OmniCam: Unified Multimodal Video Generation via Camera Control
Xiaoda Yang, Jiayang Xu, Kaixuan Luan, Xinyu Zhan, Hongshun Qiu, Shijun Shi, Hao Li, Shuai Yang, Li Zhang, Checheng Yu, Cewu Lu, Lixin Yang
TL;DR
OmniCam addresses the challenge of flexible, high-quality camera-controlled video generation by unifying multimodal trajectory guidance and content references. It introduces a three-stage pipeline that converts text or video instructions into discrete motion representations, plans 6DoF camera trajectories, and renders videos through monocular reconstruction plus diffusion-based completion, guided by reinforcement-learning–style optimization.
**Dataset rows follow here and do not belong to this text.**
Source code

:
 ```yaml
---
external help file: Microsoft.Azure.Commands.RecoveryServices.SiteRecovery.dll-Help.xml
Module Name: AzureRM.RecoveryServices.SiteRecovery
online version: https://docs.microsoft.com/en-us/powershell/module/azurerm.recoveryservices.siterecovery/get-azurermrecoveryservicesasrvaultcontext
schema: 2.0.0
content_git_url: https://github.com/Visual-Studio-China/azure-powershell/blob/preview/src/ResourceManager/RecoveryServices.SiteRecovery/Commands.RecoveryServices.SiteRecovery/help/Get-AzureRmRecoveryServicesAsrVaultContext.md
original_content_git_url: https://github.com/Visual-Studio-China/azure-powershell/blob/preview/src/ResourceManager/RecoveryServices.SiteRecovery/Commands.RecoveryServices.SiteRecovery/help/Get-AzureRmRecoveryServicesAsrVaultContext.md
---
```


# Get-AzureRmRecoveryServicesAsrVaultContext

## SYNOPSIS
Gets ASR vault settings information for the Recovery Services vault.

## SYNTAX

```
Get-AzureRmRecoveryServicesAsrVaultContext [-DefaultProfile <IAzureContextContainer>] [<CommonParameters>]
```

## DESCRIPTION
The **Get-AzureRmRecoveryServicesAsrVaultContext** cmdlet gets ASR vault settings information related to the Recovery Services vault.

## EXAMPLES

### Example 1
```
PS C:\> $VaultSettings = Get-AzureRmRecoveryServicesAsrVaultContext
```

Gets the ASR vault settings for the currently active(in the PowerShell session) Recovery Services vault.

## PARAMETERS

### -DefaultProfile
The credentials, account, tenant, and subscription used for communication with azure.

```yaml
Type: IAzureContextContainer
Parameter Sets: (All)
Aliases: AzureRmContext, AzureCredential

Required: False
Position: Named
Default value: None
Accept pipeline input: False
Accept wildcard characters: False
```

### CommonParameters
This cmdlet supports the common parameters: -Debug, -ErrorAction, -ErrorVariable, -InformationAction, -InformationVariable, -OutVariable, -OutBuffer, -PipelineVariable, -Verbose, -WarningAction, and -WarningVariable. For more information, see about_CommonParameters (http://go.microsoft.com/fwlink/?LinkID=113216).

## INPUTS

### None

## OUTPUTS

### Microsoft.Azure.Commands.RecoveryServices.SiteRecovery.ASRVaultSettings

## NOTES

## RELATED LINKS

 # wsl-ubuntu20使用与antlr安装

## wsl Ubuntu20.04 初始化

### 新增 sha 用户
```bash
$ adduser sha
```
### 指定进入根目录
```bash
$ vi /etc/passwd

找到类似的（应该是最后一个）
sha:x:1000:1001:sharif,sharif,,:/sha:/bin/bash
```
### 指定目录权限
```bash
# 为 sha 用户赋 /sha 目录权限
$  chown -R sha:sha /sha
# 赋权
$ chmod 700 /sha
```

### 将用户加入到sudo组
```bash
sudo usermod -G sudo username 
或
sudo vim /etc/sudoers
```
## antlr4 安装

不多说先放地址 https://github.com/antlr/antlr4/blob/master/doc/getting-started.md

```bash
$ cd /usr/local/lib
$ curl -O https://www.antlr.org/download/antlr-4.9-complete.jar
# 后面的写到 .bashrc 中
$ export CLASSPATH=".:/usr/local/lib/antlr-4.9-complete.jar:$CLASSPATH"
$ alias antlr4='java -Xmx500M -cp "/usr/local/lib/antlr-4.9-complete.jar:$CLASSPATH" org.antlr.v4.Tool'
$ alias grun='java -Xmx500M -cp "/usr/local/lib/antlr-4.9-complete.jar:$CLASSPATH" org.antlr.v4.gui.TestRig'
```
The work introduces OmniTr, the first multimodal camera-control dataset, and demonstrates state-of-the-art performance across quantitative metrics and human evaluations. This framework enables long, complex camera motions with robust cross-modal inputs, offering practical impact for advanced video editing, virtual production, and simulation scenarios.
Abstract
Camera control, which achieves diverse visual effects by changing camera position and pose, has attracted widespread attention. However, existing methods face challenges such as complex interaction and limited control capabilities. To address these issues, we present OmniCam, a unified multimodal camera control framework. Leveraging large language models and video diffusion models, OmniCam generates spatio-temporally consistent videos. It supports various combinations of input modalities: the user can provide text or video with expected trajectory as camera path guidance, and image or video as content reference, enabling precise control over camera motion. To facilitate the training of OmniCam, we introduce the OmniTr dataset, which contains a large collection of high-quality long-sequence trajectories, videos, and corresponding descriptions. Experimental results demonstrate that our model achieves state-of-the-art performance in high-quality camera-controlled video generation across various metrics.